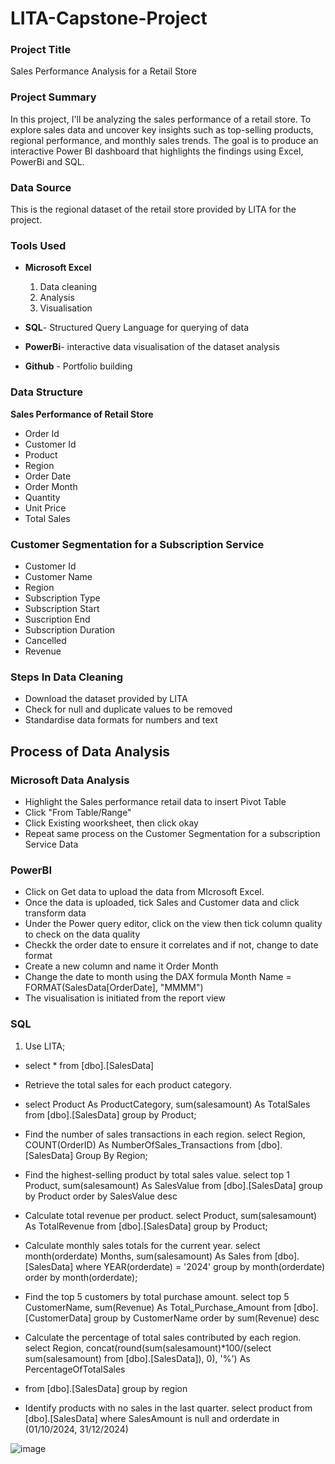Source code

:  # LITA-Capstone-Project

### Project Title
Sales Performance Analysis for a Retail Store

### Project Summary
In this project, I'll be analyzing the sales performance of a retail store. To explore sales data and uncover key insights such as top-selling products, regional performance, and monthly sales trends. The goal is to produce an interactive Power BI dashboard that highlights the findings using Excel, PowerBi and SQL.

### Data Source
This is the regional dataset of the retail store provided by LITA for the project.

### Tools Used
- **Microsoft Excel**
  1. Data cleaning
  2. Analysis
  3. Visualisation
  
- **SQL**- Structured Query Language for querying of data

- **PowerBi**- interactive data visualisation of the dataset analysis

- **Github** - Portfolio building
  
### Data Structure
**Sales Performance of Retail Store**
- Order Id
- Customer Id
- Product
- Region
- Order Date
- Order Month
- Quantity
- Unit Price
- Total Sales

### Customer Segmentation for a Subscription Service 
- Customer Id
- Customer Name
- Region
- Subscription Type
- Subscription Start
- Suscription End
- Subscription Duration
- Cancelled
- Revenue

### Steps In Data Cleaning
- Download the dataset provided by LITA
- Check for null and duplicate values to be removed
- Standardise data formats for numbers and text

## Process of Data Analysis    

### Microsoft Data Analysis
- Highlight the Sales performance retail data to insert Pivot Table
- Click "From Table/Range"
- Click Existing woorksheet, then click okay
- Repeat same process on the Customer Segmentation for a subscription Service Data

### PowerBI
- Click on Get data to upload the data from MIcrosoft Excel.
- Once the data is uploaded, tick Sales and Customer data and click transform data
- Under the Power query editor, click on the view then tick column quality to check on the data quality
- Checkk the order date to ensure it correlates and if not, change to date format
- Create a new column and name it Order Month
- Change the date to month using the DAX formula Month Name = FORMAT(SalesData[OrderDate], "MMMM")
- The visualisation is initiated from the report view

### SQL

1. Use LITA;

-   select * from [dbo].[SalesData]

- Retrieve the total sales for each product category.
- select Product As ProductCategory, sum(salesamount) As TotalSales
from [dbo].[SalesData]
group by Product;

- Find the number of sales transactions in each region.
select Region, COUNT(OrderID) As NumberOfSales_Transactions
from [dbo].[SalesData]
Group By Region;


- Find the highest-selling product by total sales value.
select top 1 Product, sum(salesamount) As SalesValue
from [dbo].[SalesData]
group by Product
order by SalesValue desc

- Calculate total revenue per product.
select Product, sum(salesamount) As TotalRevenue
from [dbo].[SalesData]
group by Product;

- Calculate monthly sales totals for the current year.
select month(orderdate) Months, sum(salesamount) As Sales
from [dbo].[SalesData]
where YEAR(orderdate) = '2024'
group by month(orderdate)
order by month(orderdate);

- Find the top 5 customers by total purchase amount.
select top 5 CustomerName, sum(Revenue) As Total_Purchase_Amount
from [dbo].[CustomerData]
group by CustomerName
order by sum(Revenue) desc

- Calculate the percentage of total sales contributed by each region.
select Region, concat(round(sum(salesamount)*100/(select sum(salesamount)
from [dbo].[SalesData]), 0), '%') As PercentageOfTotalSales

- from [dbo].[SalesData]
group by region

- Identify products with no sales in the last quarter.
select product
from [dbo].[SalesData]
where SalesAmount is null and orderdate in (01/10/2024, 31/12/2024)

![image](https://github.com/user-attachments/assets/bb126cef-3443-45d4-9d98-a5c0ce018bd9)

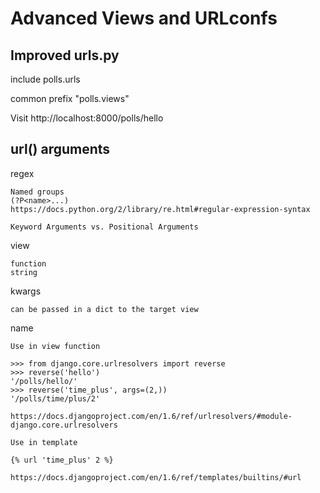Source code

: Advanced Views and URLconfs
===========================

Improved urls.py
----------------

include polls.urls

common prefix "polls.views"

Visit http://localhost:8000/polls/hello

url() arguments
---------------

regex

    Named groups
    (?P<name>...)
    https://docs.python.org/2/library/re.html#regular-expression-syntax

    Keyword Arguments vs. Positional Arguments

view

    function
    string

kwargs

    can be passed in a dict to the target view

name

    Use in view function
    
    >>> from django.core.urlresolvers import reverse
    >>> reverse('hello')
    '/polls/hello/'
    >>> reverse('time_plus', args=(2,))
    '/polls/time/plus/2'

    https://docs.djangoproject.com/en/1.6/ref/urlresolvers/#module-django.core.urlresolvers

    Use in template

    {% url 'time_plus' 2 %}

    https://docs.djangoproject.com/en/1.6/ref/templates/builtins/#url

# Task to carry out:
Out of the data above, return each line where the word "desc" can be found.

# Expected output:
order by SalesValue desc
order by sum(Revenue) desc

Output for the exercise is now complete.